Inktober 52 - 2021 40

Ah, Wired. Wired Magazine comes to mind, but I admit I don't actively keep up with the publication. I'm mostly prone to using at as a source when I'm citing something. Otherwise, I only really think about wires whenever I change my computer setup, which is a terrible, terrible mess. None of these seem like an interesting subject for a picture. I also happened to have a Shadowrun session coming up, so cyberpunk is on the peripheries of my mind.

I could attempt to explain Shadowrun, but for the sake of everybody's time and sanity, I won't suffice to say, the Shadowrun setting includes the dystopian cyberpunk stuff. Most of the internet-adjacent people in that settings access the internet via a datajack in the back of their head. It's not dissimilar to the wires in the Matrix. So a decker it is.

I used an NPC as a basis for this. The matrix-persona they use is a nine-tailed fox, with foxfire as marks and two fox-themed agents running as programs. If none of that made sense, then that's okay, this is just to explain the imagery I'll be using here.

I have often tried to give a graphical design to characters I write, but interestingly, I don't usually think about how they look in detail when I conceptualize them. It'll come up, when it's relevant, but it's locked in from that point on. As such, something like eye-colour and hairstyle tends to remain ambiguous for the entire duration. Is this arguably bad? Probably. Will I change that? Not unless somebody tells me how that will benefit me.

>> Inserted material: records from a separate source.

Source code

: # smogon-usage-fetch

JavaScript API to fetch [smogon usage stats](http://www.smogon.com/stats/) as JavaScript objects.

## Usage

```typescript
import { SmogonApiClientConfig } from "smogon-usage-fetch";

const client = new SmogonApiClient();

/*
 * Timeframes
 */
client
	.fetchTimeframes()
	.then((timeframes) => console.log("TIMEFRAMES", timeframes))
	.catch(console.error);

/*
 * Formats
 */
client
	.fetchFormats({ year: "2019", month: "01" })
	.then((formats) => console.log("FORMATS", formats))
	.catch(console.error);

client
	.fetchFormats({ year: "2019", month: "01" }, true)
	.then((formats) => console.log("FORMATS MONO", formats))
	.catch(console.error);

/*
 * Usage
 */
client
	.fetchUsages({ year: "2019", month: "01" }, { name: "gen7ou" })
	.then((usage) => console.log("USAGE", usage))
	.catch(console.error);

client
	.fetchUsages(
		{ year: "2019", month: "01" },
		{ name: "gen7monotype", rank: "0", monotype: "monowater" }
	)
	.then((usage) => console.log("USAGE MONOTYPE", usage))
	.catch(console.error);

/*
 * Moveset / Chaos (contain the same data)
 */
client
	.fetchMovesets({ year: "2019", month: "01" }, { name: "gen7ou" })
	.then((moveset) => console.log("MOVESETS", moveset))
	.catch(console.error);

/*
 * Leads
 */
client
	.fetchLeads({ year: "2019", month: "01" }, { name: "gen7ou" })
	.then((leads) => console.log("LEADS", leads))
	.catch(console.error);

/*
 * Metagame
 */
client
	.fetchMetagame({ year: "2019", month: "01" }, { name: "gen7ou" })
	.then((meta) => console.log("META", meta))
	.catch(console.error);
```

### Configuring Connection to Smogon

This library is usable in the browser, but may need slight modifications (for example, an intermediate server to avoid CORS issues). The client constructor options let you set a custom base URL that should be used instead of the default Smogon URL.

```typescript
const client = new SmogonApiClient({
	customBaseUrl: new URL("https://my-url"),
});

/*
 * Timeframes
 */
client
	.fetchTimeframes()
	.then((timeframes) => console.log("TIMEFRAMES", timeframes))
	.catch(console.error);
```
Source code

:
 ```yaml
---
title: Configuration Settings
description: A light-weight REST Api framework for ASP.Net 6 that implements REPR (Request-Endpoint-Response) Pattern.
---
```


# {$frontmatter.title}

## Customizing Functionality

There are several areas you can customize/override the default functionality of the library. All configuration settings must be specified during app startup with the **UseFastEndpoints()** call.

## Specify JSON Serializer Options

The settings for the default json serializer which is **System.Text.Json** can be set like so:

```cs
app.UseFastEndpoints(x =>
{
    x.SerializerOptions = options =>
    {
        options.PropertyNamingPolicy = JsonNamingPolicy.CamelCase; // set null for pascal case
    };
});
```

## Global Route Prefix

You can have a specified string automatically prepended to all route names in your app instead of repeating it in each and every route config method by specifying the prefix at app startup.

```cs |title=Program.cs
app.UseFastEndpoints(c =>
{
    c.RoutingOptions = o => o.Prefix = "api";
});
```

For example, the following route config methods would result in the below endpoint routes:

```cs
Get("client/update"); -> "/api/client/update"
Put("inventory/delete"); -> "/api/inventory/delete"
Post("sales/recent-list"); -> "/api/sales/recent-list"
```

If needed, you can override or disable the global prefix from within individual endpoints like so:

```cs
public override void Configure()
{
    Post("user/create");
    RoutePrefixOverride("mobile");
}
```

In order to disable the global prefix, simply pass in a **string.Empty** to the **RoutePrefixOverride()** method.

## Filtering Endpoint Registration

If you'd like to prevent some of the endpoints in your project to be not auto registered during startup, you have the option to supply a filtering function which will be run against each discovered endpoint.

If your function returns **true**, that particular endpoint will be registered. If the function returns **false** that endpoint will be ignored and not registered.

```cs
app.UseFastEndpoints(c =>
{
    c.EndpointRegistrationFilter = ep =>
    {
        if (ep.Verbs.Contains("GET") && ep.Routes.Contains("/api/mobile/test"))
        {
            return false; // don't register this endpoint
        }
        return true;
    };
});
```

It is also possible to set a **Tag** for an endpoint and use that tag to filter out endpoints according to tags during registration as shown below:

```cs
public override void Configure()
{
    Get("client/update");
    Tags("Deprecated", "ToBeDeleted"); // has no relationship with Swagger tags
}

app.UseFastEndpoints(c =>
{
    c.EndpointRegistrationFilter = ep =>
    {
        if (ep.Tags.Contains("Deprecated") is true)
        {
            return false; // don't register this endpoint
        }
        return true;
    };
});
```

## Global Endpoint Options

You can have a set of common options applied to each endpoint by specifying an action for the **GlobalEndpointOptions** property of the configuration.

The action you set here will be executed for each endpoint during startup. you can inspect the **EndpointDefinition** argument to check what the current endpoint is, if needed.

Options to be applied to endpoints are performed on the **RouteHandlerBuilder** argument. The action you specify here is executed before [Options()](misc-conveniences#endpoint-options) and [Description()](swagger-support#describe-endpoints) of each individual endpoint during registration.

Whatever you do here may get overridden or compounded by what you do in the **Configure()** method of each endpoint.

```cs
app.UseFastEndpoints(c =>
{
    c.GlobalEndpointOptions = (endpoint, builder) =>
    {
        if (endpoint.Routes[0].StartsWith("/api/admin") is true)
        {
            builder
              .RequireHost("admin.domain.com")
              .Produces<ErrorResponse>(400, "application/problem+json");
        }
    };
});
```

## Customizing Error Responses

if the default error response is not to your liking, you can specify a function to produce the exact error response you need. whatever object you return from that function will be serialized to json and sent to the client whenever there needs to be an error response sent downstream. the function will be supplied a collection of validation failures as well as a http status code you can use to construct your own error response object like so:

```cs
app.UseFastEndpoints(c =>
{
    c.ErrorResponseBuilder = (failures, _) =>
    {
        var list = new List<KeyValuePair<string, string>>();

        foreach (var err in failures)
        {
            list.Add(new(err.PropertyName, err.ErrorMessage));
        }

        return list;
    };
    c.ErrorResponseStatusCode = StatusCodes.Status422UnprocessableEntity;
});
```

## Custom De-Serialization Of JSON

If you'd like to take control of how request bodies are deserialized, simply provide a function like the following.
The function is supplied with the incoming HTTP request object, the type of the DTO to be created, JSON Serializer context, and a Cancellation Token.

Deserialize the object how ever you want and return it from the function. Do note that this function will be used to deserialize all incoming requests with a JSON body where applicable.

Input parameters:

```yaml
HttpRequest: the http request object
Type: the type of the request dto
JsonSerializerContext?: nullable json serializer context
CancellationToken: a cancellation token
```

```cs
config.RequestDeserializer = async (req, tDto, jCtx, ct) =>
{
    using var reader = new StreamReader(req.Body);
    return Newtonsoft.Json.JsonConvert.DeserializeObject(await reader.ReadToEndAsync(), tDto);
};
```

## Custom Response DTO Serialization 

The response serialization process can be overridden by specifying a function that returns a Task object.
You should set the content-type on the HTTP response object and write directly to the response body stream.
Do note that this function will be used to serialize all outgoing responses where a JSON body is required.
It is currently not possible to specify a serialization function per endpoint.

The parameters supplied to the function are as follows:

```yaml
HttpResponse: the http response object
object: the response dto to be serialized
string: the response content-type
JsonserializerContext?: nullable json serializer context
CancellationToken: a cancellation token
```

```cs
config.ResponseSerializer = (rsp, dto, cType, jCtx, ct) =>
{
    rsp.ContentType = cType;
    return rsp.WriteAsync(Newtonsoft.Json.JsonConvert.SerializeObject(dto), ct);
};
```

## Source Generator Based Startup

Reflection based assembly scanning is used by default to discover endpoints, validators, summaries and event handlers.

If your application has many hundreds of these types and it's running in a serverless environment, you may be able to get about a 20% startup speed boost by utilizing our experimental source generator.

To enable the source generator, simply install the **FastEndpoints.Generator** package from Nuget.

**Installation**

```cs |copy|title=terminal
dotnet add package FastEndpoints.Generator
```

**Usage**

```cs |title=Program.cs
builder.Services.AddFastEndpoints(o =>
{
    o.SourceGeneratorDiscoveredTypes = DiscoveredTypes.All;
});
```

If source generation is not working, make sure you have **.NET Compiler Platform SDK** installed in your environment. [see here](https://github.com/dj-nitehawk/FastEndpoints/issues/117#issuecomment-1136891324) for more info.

I'm quite partial to the foxes on this one. They're supposed to be something akin to digital pets that happen to be able to do things on command. Shadowrun illustrations tend to be kinda cluttered, but I don't think I'm competent enough to recreate that. This is just going to be a freebie, I think.

No comment on my part on the shading. It adds marginal depth where I would honestly need to add more detail. If I could get myself to add a detailed background, it might have done more of a difference, but I can't, mainly because the thought of illustrating shopfronts makes me yawn.

How fast can we go, how much can we say?

How large of a mark in our limited stay,

can we leave on the semi-eternal collective

consciousness saved on the blinking and pensive

rows of the server-racks, spinning components,

to data reduced to its simplest form

shooting through wires and to the proponents

circling the world in a silent storm.